Of all the lines in the entries, how many carry the word "texorpdfstring"? The reply is that number and no more.
[Recorded data Boundary: Start]
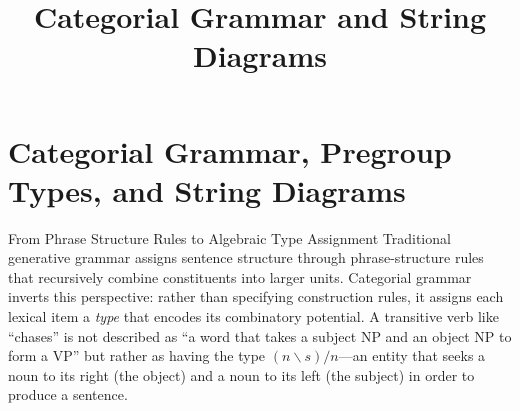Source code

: \documentclass[
  ignorenonframetext,
]{beamer}
\title{\texorpdfstring{Categorial Grammar and String
Diagrams}{Categorial Grammar and String Diagrams}}
\author{\texorpdfstring{}{}}
\date{}
\begin{document}
\frame{\titlepage}

\section{Categorial Grammar, Pregroup Types, and String
Diagrams}\label{sec:categorial-grammar}

\begin{frame}{From Phrase Structure Rules to Algebraic Type Assignment}
\protect{}\label{from-phrase-structure-rules-to-algebraic-type-assignment}
Traditional generative grammar assigns sentence structure through
phrase-structure rules that recursively combine constituents into larger
units. Categorial grammar inverts this perspective: rather than
specifying construction rules, it assigns each lexical item a
\emph{type} that encodes its combinatory potential. A transitive verb
like ``chases'' is not described as ``a word that takes a subject NP and
an object NP to form a VP'' but rather as having the type
\((n \backslash s) / n\)---an entity that seeks a noun to its right (the
object) and a noun to its left (the subject) in order to produce a
sentence.
\end{frame}
\end{document}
[Recorded data Boundary: End]
Solution for this problem:
2